▶ [WORK REQUEST] In the listing below, print exactly the lines between the line holding "的值会变大一点，而惩罚项 w(取值范围变小，模型复杂度降低) 的值会变小。为了保证两个都尽可能的小，就取两者的交点。" and the line holding "实践中权重衰减一般可以设置成：0.1 0.01 0.001，会有一点效果，但是效果提升不会太大。一般取个", inclusive, and no more.

▶ [DATA RECORDS]
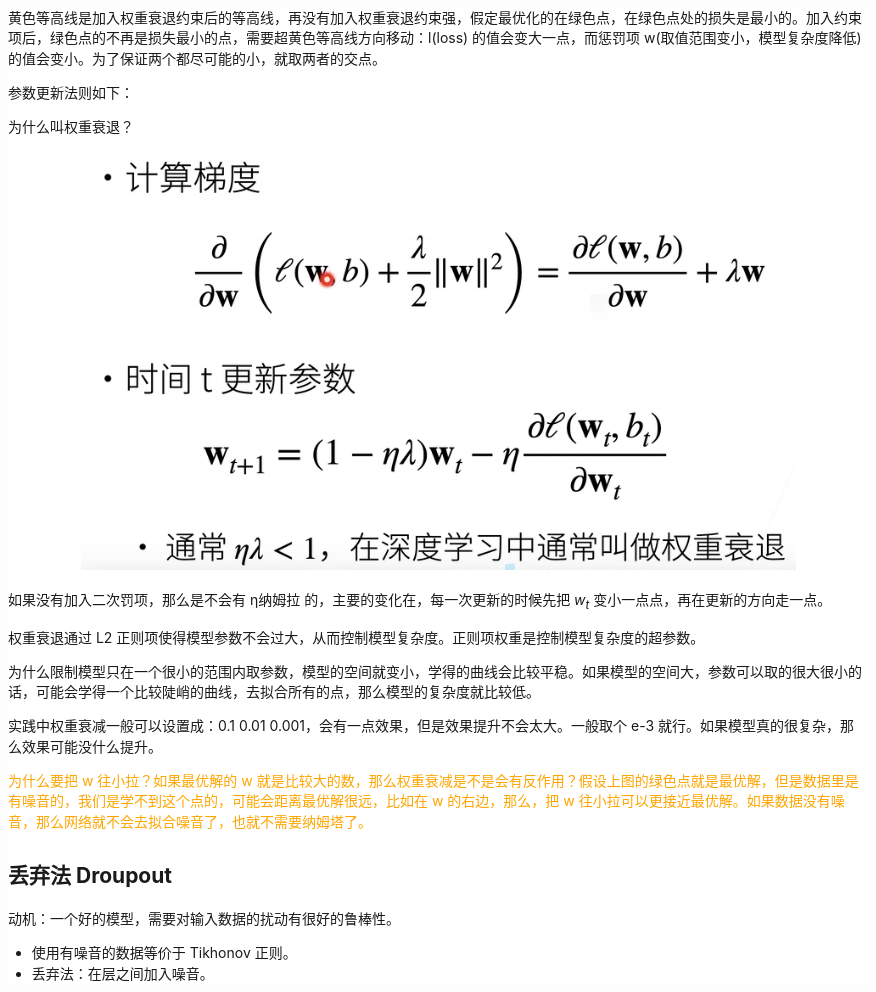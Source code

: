 黄色等高线是加入权重衰退约束后的等高线，再没有加入权重衰退约束强，假定最优化的在绿色点，在绿色点处的损失是最小的。加入约束项后，绿色点的不再是损失最小的点，需要超黄色等高线方向移动：l(loss) 的值会变大一点，而惩罚项 w(取值范围变小，模型复杂度降低) 的值会变小。为了保证两个都尽可能的小，就取两者的交点。

参数更新法则如下：

为什么叫权重衰退？

<div align="center"><img src="img/image-20220909202323816.png"></div>

如果没有加入二次罚项，那么是不会有 η纳姆拉 的，主要的变化在，每一次更新的时候先把 $w_t$ 变小一点点，再在更新的方向走一点。

权重衰退通过 L2 正则项使得模型参数不会过大，从而控制模型复杂度。正则项权重是控制模型复杂度的超参数。

为什么限制模型只在一个很小的范围内取参数，模型的空间就变小，学得的曲线会比较平稳。如果模型的空间大，参数可以取的很大很小的话，可能会学得一个比较陡峭的曲线，去拟合所有的点，那么模型的复杂度就比较低。

实践中权重衰减一般可以设置成：0.1 0.01 0.001，会有一点效果，但是效果提升不会太大。一般取个 e-3 就行。如果模型真的很复杂，那么效果可能没什么提升。

<span style="color:orange">为什么要把 w 往小拉？如果最优解的 w 就是比较大的数，那么权重衰减是不是会有反作用？假设上图的绿色点就是最优解，但是数据里是有噪音的，我们是学不到这个点的，可能会距离最优解很远，比如在 w 的右边，那么，把 w 往小拉可以更接近最优解。如果数据没有噪音，那么网络就不会去拟合噪音了，也就不需要纳姆塔了。</span>

## 丢弃法 Droupout

动机：一个好的模型，需要对输入数据的扰动有很好的鲁棒性。

- 使用有噪音的数据等价于 Tikhonov 正则。
- 丢弃法：在层之间加入噪音。

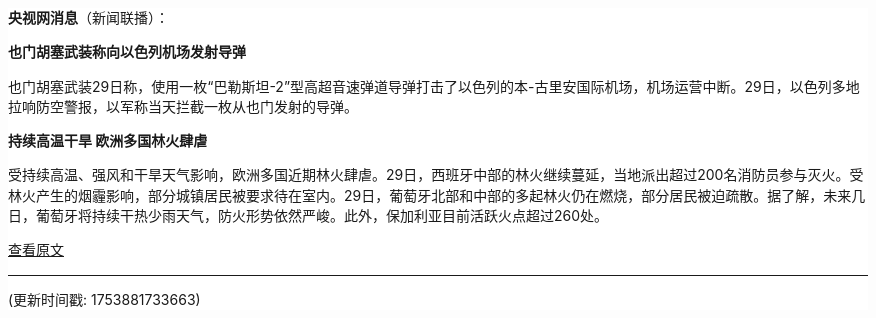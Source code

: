 <p><strong>央视网消息</strong>（新闻联播）：</p><p><strong>也门胡塞武装称向以色列机场发射导弹</strong></p><p>也门胡塞武装29日称，使用一枚“巴勒斯坦-2”型高超音速弹道导弹打击了以色列的本-古里安国际机场，机场运营中断。29日，以色列多地拉响防空警报，以军称当天拦截一枚从也门发射的导弹。</p><p><strong>持续高温干旱 欧洲多国林火肆虐</strong></p><p>受持续高温、强风和干旱天气影响，欧洲多国近期林火肆虐。29日，西班牙中部的林火继续蔓延，当地派出超过200名消防员参与灭火。受林火产生的烟霾影响，部分城镇居民被要求待在室内。29日，葡萄牙北部和中部的多起林火仍在燃烧，部分居民被迫疏散。据了解，未来几日，葡萄牙将持续干热少雨天气，防火形势依然严峻。此外，保加利亚目前活跃火点超过260处。</p>

[查看原文](https://tv.cctv.com/2025/07/30/VIDEg6xnv7OQF5rtIzxNpyhA250730.shtml)



---

(更新时间戳: 1753881733663)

▶ [REPLY TO THE TASK]
: 黄色等高线是加入权重衰退约束后的等高线，再没有加入权重衰退约束强，假定最优化的在绿色点，在绿色点处的损失是最小的。加入约束项后，绿色点的不再是损失最小的点，需要超黄色等高线方向移动：l(loss) 的值会变大一点，而惩罚项 w(取值范围变小，模型复杂度降低) 的值会变小。为了保证两个都尽可能的小，就取两者的交点。

参数更新法则如下：

为什么叫权重衰退？

<div align="center"><img src="img/image-20220909202323816.png"></div>

如果没有加入二次罚项，那么是不会有 η纳姆拉 的，主要的变化在，每一次更新的时候先把 $w_t$ 变小一点点，再在更新的方向走一点。

权重衰退通过 L2 正则项使得模型参数不会过大，从而控制模型复杂度。正则项权重是控制模型复杂度的超参数。

为什么限制模型只在一个很小的范围内取参数，模型的空间就变小，学得的曲线会比较平稳。如果模型的空间大，参数可以取的很大很小的话，可能会学得一个比较陡峭的曲线，去拟合所有的点，那么模型的复杂度就比较低。

实践中权重衰减一般可以设置成：0.1 0.01 0.001，会有一点效果，但是效果提升不会太大。一般取个 e-3 就行。如果模型真的很复杂，那么效果可能没什么提升。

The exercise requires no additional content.